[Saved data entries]
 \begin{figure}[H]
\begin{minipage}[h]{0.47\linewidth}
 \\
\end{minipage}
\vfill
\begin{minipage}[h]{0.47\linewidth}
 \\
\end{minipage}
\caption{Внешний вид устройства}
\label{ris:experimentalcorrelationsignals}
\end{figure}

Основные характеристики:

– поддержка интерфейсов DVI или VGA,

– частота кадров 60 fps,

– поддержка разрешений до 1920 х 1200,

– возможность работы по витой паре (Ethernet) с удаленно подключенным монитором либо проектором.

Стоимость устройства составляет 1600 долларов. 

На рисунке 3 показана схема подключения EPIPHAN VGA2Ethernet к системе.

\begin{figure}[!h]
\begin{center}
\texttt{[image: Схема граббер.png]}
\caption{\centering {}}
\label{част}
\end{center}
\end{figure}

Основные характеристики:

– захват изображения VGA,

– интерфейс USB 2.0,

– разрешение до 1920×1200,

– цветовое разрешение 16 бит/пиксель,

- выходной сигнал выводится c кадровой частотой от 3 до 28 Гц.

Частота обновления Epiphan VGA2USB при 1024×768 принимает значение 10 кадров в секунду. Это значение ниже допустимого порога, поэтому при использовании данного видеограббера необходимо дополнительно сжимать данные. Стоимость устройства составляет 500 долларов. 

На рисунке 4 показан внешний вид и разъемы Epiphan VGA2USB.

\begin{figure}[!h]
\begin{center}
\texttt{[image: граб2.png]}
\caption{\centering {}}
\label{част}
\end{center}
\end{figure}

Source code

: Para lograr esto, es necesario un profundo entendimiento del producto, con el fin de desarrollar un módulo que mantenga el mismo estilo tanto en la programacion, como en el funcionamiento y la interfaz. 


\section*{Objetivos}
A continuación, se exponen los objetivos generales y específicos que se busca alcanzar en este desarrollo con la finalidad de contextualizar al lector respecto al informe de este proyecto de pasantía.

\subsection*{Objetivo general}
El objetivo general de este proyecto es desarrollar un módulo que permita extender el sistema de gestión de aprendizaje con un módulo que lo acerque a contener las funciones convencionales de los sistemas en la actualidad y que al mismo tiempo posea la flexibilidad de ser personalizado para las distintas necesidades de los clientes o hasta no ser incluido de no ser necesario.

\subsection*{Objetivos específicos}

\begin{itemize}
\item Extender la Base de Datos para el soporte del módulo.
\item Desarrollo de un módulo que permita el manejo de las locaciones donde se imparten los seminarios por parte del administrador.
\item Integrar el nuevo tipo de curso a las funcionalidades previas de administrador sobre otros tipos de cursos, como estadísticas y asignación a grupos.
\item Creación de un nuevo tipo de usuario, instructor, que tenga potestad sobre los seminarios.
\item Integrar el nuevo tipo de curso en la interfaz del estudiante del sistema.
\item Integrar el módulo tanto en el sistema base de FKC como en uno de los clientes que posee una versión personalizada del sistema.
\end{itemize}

> **Your assignment**
Nothing but an exact copy of the lines from the first one above through the line holding "монитором либо проектором." should be returned.

> **Task output**
 \begin{figure}[H]
\begin{minipage}[h]{0.47\linewidth}
 \\
\end{minipage}
\vfill
\begin{minipage}[h]{0.47\linewidth}
 \\
\end{minipage}
\caption{Внешний вид устройства}
\label{ris:experimentalcorrelationsignals}
\end{figure}

Основные характеристики:

– поддержка интерфейсов DVI или VGA,

– частота кадров 60 fps,

– поддержка разрешений до 1920 х 1200,

– возможность работы по витой паре (Ethernet) с удаленно подключенным монитором либо проектором.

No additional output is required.